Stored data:
# # # # #

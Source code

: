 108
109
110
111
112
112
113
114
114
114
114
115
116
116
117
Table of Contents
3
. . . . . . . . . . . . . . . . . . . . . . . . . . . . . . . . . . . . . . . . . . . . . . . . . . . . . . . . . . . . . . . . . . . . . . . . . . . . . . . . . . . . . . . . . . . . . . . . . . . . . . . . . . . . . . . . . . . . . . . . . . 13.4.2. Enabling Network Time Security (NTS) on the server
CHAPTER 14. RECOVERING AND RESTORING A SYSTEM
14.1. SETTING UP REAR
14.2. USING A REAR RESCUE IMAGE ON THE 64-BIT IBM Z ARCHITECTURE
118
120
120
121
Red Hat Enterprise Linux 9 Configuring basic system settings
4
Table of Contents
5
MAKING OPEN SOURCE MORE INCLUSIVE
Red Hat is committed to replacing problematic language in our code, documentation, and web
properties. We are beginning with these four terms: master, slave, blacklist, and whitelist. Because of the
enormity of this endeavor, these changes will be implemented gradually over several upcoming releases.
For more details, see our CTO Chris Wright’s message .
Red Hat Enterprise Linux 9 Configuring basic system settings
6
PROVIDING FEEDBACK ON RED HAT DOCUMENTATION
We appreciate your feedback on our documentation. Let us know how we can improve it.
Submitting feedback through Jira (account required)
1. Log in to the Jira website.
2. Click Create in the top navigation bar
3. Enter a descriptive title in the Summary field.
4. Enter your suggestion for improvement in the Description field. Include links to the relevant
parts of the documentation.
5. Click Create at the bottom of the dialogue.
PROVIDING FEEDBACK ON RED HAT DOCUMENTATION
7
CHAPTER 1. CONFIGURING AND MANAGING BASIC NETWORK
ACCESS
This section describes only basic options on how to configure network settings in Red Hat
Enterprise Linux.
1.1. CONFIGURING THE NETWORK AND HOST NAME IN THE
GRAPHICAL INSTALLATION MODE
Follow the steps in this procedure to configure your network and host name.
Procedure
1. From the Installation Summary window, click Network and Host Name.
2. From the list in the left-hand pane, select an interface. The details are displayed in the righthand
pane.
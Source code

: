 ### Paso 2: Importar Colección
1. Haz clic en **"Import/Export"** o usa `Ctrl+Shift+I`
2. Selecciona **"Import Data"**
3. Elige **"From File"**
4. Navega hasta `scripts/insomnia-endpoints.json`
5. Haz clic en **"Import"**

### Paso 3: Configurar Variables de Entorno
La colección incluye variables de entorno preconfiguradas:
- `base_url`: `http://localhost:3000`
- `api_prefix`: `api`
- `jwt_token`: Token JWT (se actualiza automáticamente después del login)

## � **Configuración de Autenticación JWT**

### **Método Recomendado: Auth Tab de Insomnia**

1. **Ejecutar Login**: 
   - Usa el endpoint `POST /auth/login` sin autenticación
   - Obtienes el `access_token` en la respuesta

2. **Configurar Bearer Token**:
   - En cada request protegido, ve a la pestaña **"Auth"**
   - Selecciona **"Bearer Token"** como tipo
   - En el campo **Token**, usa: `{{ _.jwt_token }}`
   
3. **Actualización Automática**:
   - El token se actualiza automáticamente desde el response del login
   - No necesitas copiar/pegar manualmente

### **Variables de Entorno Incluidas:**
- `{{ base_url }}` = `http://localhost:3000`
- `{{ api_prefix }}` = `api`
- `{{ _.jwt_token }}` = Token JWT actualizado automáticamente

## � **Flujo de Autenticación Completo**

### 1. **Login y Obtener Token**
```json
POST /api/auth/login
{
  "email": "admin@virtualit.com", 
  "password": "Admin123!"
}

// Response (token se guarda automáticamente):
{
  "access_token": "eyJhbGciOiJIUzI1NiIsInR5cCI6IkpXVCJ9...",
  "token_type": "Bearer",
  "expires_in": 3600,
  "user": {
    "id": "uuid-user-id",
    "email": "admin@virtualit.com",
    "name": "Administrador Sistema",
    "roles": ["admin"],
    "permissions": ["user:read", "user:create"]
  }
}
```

# # # # #

REQUIREMENT - Beginning at the opening line of the data, transcribe each line exactly until you reach the line with "Red Hat is committed", which you also include, and go no further.

SOLUTION -
Source code

: 108
109
110
111
112
112
113
114
114
114
114
115
116
116
117
Table of Contents
3
. . . . . . . . . . . . . . . . . . . . . . . . . . . . . . . . . . . . . . . . . . . . . . . . . . . . . . . . . . . . . . . . . . . . . . . . . . . . . . . . . . . . . . . . . . . . . . . . . . . . . . . . . . . . . . . . . . . . . . . . . . 13.4.2. Enabling Network Time Security (NTS) on the server
CHAPTER 14. RECOVERING AND RESTORING A SYSTEM
14.1. SETTING UP REAR
14.2. USING A REAR RESCUE IMAGE ON THE 64-BIT IBM Z ARCHITECTURE
118
120
120
121
Red Hat Enterprise Linux 9 Configuring basic system settings
4
Table of Contents
5
MAKING OPEN SOURCE MORE INCLUSIVE
Red Hat is committed to replacing problematic language in our code, documentation, and web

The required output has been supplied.